Mercedes was surprised by how mechanical it felt to dance just in order to earn money. It was so unlike the emboldening experience of the night in Almería. But coins were tossed into the cup that Ana took around, and the café owner took a handful of change from his till and handed it to her with a smile. His takings had been improved that night.
‘It was so wooden,’ Mercedes lamented to Ana as they went to sleep.
‘Don’t worry,’ consoled Ana. ‘The crowd didn’t notice. They just loved the entertainment.You were better than the dog anyway!’
Mercedes laughed.‘They would have been better off at a puppet show,’ she said.

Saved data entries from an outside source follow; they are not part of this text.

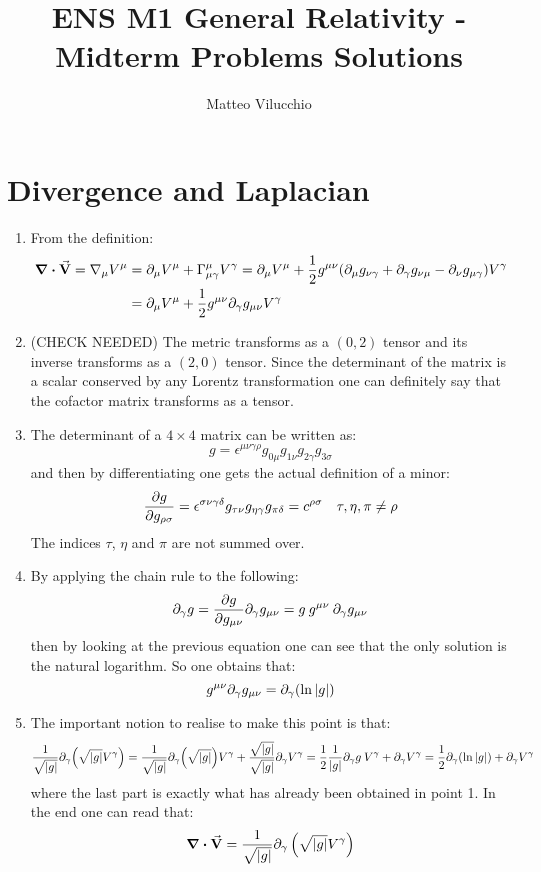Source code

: \documentclass[11pt, oneside]{article}
\title{ENS M1 General Relativity - Midterm Problems Solutions}
\author{Matteo Vilucchio}
\newcommand{\G}{\Gamma}
\begin{document}
\maketitle

\section{Divergence and Laplacian}
\begin{enumerate}
\item From the definition:
\begin{align*}
	\div{\va{V}} = \nabla_\mu V^\mu &= \partial_\mu V^\mu + \G_{\mu\gamma}^\mu V^\gamma = \partial_\mu V^\mu + \frac{1}{2} g^{\mu\nu}\qty( \partial_\mu g_{\nu\gamma} + \partial_\gamma g_{\nu\mu} - \partial_\nu g_{\mu\gamma})V^\gamma \\
	&= \partial_\mu V^\mu + \frac{1}{2} g^{\mu\nu}\partial_\gamma g_{\mu\nu} V^\gamma
\end{align*}

\item (CHECK NEEDED) The metric transforms as a $(0,2)$ tensor and its inverse transforms as a $(2,0)$ tensor. Since the determinant of the matrix is a scalar conserved by any Lorentz transformation one can definitely say that the cofactor matrix transforms as a tensor.

\item The determinant of a $4\times4$ matrix can be written as:
\[
	g = \epsilon^{\mu\nu\gamma\rho} g_{0\mu} g_{1\nu} g_{2\gamma} g_{3\sigma}
\]
and then by differentiating one gets the actual definition of a minor:
\[
	\pdv{g}{g_{\rho\sigma}} = \epsilon^{\sigma\nu\gamma\delta} g_{\tau \nu}g_{\eta \gamma} g_{\pi\delta} = c^{\rho\sigma} \quad \tau, \eta, \pi \neq \rho
\]
The indices $\tau$, $\eta$ and $\pi$ are not summed over.

\item By applying the chain rule to the following:
\[
	\partial_\gamma g = \pdv{g}{g_{\mu\nu}} \partial_\gamma g_{\mu\nu} = g\: g^{\mu\nu}\:\partial_\gamma g_{\mu\nu}
\]
then by looking at the previous equation one can see that the only solution is the natural logarithm. So one obtains that:
\[
	g^{\mu\nu} \partial_\gamma g_{\mu\nu} = \partial_{\gamma}\qty( \ln \abs{g})
\]

\item The important notion to realise to make this point is that:
\[
	\frac{1}{\sqrt{\abs{g}}} \partial_\gamma \qty(\sqrt{\abs{g}}V^\gamma) = \frac{1}{\sqrt{\abs{g}}} \partial_\gamma \qty(\sqrt{\abs{g}}) V^\gamma + \frac{\sqrt{\abs{g}}}{\sqrt{\abs{g}}} \partial_\gamma V^\gamma = \frac{1}{2} \frac{1}{\abs{g}} \partial_\gamma g \: V^\gamma + \partial_\gamma V^\gamma = \frac{1}{2} \partial_{\gamma}\qty( \ln \abs{g}) + \partial_\gamma V^\gamma
\]
where the last part is exactly what has already been obtained in point 1. In the end one can read that:
\[
	\div \va{V}=\frac{1}{\sqrt{|g|}} \partial_{\gamma}\left(\sqrt{|g|} V^{\gamma}\right)
\]


\end{enumerate}
\end{document}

They repeated the formula in several towns as they journeyed slowly towards Bilbao. Mercedes learned what pleased the audience and what failed to stir them, and discovered a new way of dancing that was competent and functional. Only a few members of the audience noticed how little of herself she gave. She knew that she would never move anyone this way but it was a way of making a living and she was happy to share the money with Ana and her parents. Dance was saving her in a different way now.
During the hours when they were travelling by bus or in a farmer’s truck, Ana’s parents remained mostly silent, and Mercedes often found herself observing Señor Duarte and wondering how hard it was for him to pretend she was his daughter. By the middle of March they had crossed into Nationalist territory. Señor Duarte was even more tense than before. There were informers on every street corner.
‘No more dancing now,’ he said one night to the girls. ‘We don’t know how it will be received here.’
‘But does it matter, Father?’ exclaimed Ana. ‘Everyone loves Mercedes’ dancing, so what’s the harm in it?’
‘It means that people notice us. And we don’t want that. We want to lie as low as possible.’
The nights of dancing had added so much colour to the journey. Mercedes had begun to enjoy the release of each performance and her enthusiasm for it had returned. She was sorry to give it up but understood why the Duartes felt the need to restrict it.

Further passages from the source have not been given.